On Thu, Jun 19, 2008 at 2:17 PM, ppatel3026
<pratik.patel at us.rothschild.com> wrote:>
> I would like to replace "\r\n" with "" in a character
string, where "\r\n"
> exists only between < and >, how could I do that?
>
> Initial:
> characterString = "<XML><tag1
>
id=\"F\r\n2\"></t\r\nag1>\r\n<tag\r\n2></tag2></XML>"
>
> Result:
> characterString = "<XML><tag1
id=\"F2\"></tag1>\r\n<tag2></tag2></XML>"
>
> Tried with sub(below) but it only replaces the first instance and I am not
> sure how to pattern match so that it only replaces \r\n that exist within
> tags(< and >).
>
> sub("\r\n", "", charStream)
I assume you want to delete all \r and all \n in tags and not
just \r\n but if its just \r\n then just modify the 2nd regular expression
appropriately and the rest should work the same.

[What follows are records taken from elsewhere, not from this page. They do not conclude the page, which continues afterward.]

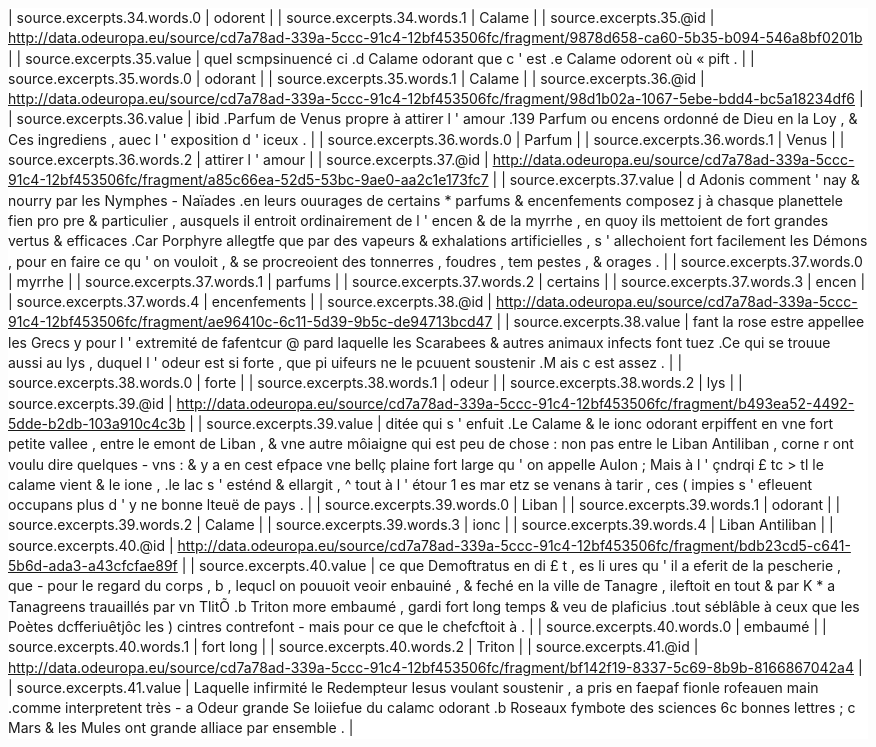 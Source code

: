 | source.excerpts.34.words.0 | odorent |
| source.excerpts.34.words.1 | Calame |
| source.excerpts.35.@id | http://data.odeuropa.eu/source/cd7a78ad-339a-5ccc-91c4-12bf453506fc/fragment/9878d658-ca60-5b35-b094-546a8bf0201b |
| source.excerpts.35.value | quel scmpsinuencé ci .d Calame odorant que c ' est .e Calame odorent où « pift . |
| source.excerpts.35.words.0 | odorant |
| source.excerpts.35.words.1 | Calame |
| source.excerpts.36.@id | http://data.odeuropa.eu/source/cd7a78ad-339a-5ccc-91c4-12bf453506fc/fragment/98d1b02a-1067-5ebe-bdd4-bc5a18234df6 |
| source.excerpts.36.value | ibid .Parfum de Venus propre à attirer l ' amour .139 Parfum ou encens ordonné de Dieu en la Loy , & Ces ingrediens , auec l ' exposition d ' iceux . |
| source.excerpts.36.words.0 | Parfum |
| source.excerpts.36.words.1 | Venus |
| source.excerpts.36.words.2 | attirer l ' amour |
| source.excerpts.37.@id | http://data.odeuropa.eu/source/cd7a78ad-339a-5ccc-91c4-12bf453506fc/fragment/a85c66ea-52d5-53bc-9ae0-aa2c1e173fc7 |
| source.excerpts.37.value | d Adonis comment ' nay & nourry par les Nymphes - Naïades .en leurs ouurages de certains * parfums & encenfements composez j à chasque planettele fien pro pre & particulier , ausquels il entroit ordinairement de l ' encen & de la myrrhe , en quoy ils mettoient de fort grandes vertus & efficaces .Car Porphyre allegtfe que par des vapeurs & exhalations artificielles , s ' allechoient fort facilement les Démons , pour en faire ce qu ' on vouloit , & se procreoient des tonnerres , foudres , tem pestes , & orages . |
| source.excerpts.37.words.0 | myrrhe |
| source.excerpts.37.words.1 | parfums |
| source.excerpts.37.words.2 | certains |
| source.excerpts.37.words.3 | encen |
| source.excerpts.37.words.4 | encenfements |
| source.excerpts.38.@id | http://data.odeuropa.eu/source/cd7a78ad-339a-5ccc-91c4-12bf453506fc/fragment/ae96410c-6c11-5d39-9b5c-de94713bcd47 |
| source.excerpts.38.value | fant la rose estre appellee les Grecs y pour l ' extremité de fafentcur @ pard laquelle les Scarabees & autres animaux infects font tuez .Ce qui se trouue aussi au lys , duquel l ' odeur est si forte , que pi uifeurs ne le pcuuent soustenir .M ais c est assez . |
| source.excerpts.38.words.0 | forte |
| source.excerpts.38.words.1 | odeur |
| source.excerpts.38.words.2 | lys |
| source.excerpts.39.@id | http://data.odeuropa.eu/source/cd7a78ad-339a-5ccc-91c4-12bf453506fc/fragment/b493ea52-4492-5dde-b2db-103a910c4c3b |
| source.excerpts.39.value | ditée qui s ' enfuit .Le Calame & le ionc odorant erpiffent en vne fort petite vallee , entre le emont de Liban , & vne autre môiaigne qui est peu de chose : non pas entre le Liban Antiliban , corne r ont voulu dire quelques - vns : & y a en cest efpace vne bellç plaine fort large qu ' on appelle AuIon ; Mais à l ' çndrqi £ tc > tl le calame vient & le ione , .le lac s ' esténd & ellargit , ^ tout à l ' étour 1 es mar etz se venans à tarir , ces ( impies s ' efleuent occupans plus d ' y ne bonne lteuë de pays . |
| source.excerpts.39.words.0 | Liban |
| source.excerpts.39.words.1 | odorant |
| source.excerpts.39.words.2 | Calame |
| source.excerpts.39.words.3 | ionc |
| source.excerpts.39.words.4 | Liban Antiliban |
| source.excerpts.40.@id | http://data.odeuropa.eu/source/cd7a78ad-339a-5ccc-91c4-12bf453506fc/fragment/bdb23cd5-c641-5b6d-ada3-a43cfcfae89f |
| source.excerpts.40.value | ce que Demoftratus en di £ t , es li ures qu ' il a eferit de la pescherie , que - pour le regard du corps , b , lequcl on pouuoit veoir enbauiné , & feché en la ville de Tanagre , ileftoit en tout & par K * a Tanagreens trauaillés par vn TlitÕ .b Triton more embaumé , gardi fort long temps & veu de plaficius .tout séblâble à ceux que les Poètes dcfferiuêtjôc les ) cintres contrefont - mais pour ce que le chefcftoit à . |
| source.excerpts.40.words.0 | embaumé |
| source.excerpts.40.words.1 | fort long |
| source.excerpts.40.words.2 | Triton |
| source.excerpts.41.@id | http://data.odeuropa.eu/source/cd7a78ad-339a-5ccc-91c4-12bf453506fc/fragment/bf142f19-8337-5c69-8b9b-8166867042a4 |
| source.excerpts.41.value | Laquelle infirmité le Redempteur Iesus voulant soustenir , a pris en faepaf fionle rofeauen main .comme interpretent très - a Odeur grande Se loiiefue du calamc odorant .b Roseaux fymbote des sciences 6c bonnes lettres ; c Mars & les Mules ont grande alliace par ensemble . |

gsubfn from the package of the same name
is like gsub except instead of replacing each occurrence of
the regular expression with a fixed string it feeds each match
into the function specified as arg2 and replaces the match
with the output of that function. The function can alternately
be specified as a formula, as it is here, in which case the
right side of the formula specifies the function body and the
formal arguments of the function are constructed from the
free variables, in this case just x. See gsubfn home page at
http://gsubfn.googlecode.com .
characterString <-
"<XML><tag1
id=\"F\r\n2\"></t\r\nag1>\r\n<tag\r\n2></tag2></XML>"
library(gsubfn)
gsubfn("<[^>]*>", ~ gsub("[\r\n]", "",
x), characterString)